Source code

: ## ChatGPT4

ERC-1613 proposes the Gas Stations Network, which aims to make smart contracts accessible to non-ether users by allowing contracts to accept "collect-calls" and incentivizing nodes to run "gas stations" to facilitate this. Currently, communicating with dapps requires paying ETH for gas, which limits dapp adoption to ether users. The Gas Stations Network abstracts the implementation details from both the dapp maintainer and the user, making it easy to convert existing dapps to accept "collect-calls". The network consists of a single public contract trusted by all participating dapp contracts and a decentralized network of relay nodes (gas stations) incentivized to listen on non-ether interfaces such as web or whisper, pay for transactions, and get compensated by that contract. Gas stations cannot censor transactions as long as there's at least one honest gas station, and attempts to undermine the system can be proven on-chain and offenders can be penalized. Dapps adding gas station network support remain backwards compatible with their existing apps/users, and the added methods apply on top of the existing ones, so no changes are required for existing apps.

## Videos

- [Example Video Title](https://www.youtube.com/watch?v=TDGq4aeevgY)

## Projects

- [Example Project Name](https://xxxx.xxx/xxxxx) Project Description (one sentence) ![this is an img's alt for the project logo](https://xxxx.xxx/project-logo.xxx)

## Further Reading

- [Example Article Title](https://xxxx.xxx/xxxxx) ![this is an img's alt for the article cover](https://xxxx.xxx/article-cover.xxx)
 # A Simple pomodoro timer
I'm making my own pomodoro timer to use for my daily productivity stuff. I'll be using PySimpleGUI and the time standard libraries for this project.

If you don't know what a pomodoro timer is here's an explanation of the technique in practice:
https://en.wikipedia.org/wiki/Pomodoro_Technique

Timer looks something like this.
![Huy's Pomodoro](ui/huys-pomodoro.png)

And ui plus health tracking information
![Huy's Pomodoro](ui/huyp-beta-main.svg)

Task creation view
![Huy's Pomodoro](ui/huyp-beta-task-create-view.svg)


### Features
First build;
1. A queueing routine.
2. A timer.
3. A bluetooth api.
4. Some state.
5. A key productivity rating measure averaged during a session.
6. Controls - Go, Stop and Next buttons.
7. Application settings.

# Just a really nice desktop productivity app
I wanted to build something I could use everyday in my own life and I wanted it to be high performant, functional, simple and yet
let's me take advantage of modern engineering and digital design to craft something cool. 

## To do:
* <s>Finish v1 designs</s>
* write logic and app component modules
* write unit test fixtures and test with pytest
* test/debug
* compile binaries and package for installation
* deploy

◆ **Exercise description**: Copy out each entry exactly, leaving nothing out.

◆ **Response to this task**:
Source code

: ## ChatGPT4

ERC-1613 proposes the Gas Stations Network, which aims to make smart contracts accessible to non-ether users by allowing contracts to accept "collect-calls" and incentivizing nodes to run "gas stations" to facilitate this. Currently, communicating with dapps requires paying ETH for gas, which limits dapp adoption to ether users. The Gas Stations Network abstracts the implementation details from both the dapp maintainer and the user, making it easy to convert existing dapps to accept "collect-calls". The network consists of a single public contract trusted by all participating dapp contracts and a decentralized network of relay nodes (gas stations) incentivized to listen on non-ether interfaces such as web or whisper, pay for transactions, and get compensated by that contract. Gas stations cannot censor transactions as long as there's at least one honest gas station, and attempts to undermine the system can be proven on-chain and offenders can be penalized. Dapps adding gas station network support remain backwards compatible with their existing apps/users, and the added methods apply on top of the existing ones, so no changes are required for existing apps.

## Videos

- [Example Video Title](https://www.youtube.com/watch?v=TDGq4aeevgY)

## Projects

- [Example Project Name](https://xxxx.xxx/xxxxx) Project Description (one sentence) ![this is an img's alt for the project logo](https://xxxx.xxx/project-logo.xxx)

## Further Reading

- [Example Article Title](https://xxxx.xxx/xxxxx) ![this is an img's alt for the article cover](https://xxxx.xxx/article-cover.xxx)
 # A Simple pomodoro timer
I'm making my own pomodoro timer to use for my daily productivity stuff. I'll be using PySimpleGUI and the time standard libraries for this project.

If you don't know what a pomodoro timer is here's an explanation of the technique in practice:
https://en.wikipedia.org/wiki/Pomodoro_Technique

Timer looks something like this.
![Huy's Pomodoro](ui/huys-pomodoro.png)

And ui plus health tracking information
![Huy's Pomodoro](ui/huyp-beta-main.svg)

Task creation view
![Huy's Pomodoro](ui/huyp-beta-task-create-view.svg)


### Features
First build;
1. A queueing routine.
2. A timer.
3. A bluetooth api.
4. Some state.
5. A key productivity rating measure averaged during a session.
6. Controls - Go, Stop and Next buttons.
7. Application settings.

# Just a really nice desktop productivity app
I wanted to build something I could use everyday in my own life and I wanted it to be high performant, functional, simple and yet
let's me take advantage of modern engineering and digital design to craft something cool. 

## To do:
* <s>Finish v1 designs</s>
* write logic and app component modules
* write unit test fixtures and test with pytest
* test/debug
* compile binaries and package for installation
* deploy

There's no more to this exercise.